CLA-2 CO:R:C:T 951986 SK


TARIFF NO.: 6214.30.0000

Assistant District Director
U.S. Customs Service
Patrick V. McNamara Building
477 Michigan Avenue
Detroit, MI 48266

RE: Decision on application for further review of protest no. 3801-2-100761; classification of a leather and polyester/ cotton blend fabric bandana; neither leather nor fabric components impart essential character; GRI 3(c); heading 6214.30.0000, HTSUSA; imports may receive a reduced rate of duty under the CFTA; Form 353; extension of liquidation pursuant to 19 CFR 159.12(b); 19 U.S.C. 1504(b); CF 28.

Dear Sir:

This is a decision on application for further review of a protest timely filed by John V. Carr & Son, Inc., dated March 4, 1992, against your decision on the classification of textile and leather bandanas. A sample was submitted for Customs examination.


The article at issue is a bandana constructed of a 50/50 polyester/cotton blend fabric on one side, and 100 percent finished cowhide leather on the reverse side. The fabric side is silkscreened and painted with a scene of Mt. Rushmore and bears the legend, "1990 Sturgis South Dakota 50th Anniversary." Velcro-like strips are attached to the narrowest two points of the article which allow the bandana to be worn on either side and provide a means of closure as the leather component prevents the article from being tied.

The bandanas were entered on August 9, 1990. In response to a request for additional information on a CF 28, a sample was submitted to the District Director on July 22, 1991. In the meantime, on April 20, 1991, a notice of extension of liquidation had been issued. On October 8, 1991, a Notice of Action (CF 29) was issued indicating a change in classification of the merchandise. The entry was then liquidated at the proposed rate and classification, indicated on the CF 29, on December 13, 1991.

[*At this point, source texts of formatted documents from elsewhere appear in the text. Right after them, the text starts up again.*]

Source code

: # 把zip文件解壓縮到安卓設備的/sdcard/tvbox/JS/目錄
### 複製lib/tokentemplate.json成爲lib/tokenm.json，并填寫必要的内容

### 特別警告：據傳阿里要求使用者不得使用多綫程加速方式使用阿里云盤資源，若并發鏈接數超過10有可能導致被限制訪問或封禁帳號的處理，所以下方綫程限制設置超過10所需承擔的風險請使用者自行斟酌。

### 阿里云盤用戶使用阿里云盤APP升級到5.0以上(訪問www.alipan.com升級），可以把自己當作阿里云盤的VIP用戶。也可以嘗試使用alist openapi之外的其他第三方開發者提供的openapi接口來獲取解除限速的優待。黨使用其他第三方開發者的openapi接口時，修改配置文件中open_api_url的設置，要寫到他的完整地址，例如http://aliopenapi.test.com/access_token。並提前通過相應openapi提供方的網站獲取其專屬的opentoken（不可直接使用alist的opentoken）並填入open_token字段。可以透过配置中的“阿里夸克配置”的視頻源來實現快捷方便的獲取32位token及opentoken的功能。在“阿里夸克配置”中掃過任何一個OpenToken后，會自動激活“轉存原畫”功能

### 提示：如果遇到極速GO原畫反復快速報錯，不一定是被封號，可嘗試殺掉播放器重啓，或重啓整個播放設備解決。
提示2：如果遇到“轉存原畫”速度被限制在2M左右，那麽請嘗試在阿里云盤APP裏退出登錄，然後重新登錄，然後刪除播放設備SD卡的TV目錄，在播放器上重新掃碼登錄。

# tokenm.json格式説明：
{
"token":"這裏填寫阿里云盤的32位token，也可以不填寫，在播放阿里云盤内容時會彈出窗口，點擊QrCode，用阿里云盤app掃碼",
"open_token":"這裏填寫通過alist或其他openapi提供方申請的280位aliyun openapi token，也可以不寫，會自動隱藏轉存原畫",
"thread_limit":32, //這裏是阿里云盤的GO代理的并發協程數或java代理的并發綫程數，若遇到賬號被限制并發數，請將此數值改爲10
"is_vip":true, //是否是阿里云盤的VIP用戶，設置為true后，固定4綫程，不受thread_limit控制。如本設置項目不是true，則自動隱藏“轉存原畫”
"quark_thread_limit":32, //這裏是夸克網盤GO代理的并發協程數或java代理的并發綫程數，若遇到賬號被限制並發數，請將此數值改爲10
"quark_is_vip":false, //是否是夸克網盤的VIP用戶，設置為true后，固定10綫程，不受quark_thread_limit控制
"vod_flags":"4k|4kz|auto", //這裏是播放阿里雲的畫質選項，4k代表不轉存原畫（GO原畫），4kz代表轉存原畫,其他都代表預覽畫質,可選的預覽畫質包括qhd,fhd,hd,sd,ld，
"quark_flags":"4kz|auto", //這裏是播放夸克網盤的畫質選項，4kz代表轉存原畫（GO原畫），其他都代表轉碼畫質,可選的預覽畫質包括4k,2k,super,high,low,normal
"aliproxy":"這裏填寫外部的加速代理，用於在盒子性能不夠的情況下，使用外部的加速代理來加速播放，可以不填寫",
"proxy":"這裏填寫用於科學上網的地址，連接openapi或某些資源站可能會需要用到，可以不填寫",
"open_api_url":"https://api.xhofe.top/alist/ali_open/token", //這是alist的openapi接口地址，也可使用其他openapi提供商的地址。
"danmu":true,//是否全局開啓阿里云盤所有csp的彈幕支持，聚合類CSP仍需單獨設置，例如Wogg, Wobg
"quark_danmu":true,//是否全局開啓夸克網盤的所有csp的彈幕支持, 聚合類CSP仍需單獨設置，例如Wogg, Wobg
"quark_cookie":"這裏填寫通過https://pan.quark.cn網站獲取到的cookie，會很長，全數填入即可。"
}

Protestant contends that the entry should have been deemed liquidated at the end of one year at the rate asserted at the time of entry. Protestant alleges that no notice of extension was received by either the importer or the surety as required by 19 CFR 159.12(b). Protestant asserts that the requested sample was submitted to the District Director on July 26, 1991, more than two months before the one-year time limit had expired. Therefore, there would have been no valid reason to cause the liquidation to be extended.

Protestant also asserts that the subject merchandise is eligible for a reduced rate of duty under the United States- Canada Free Trade Agreement (CFTA).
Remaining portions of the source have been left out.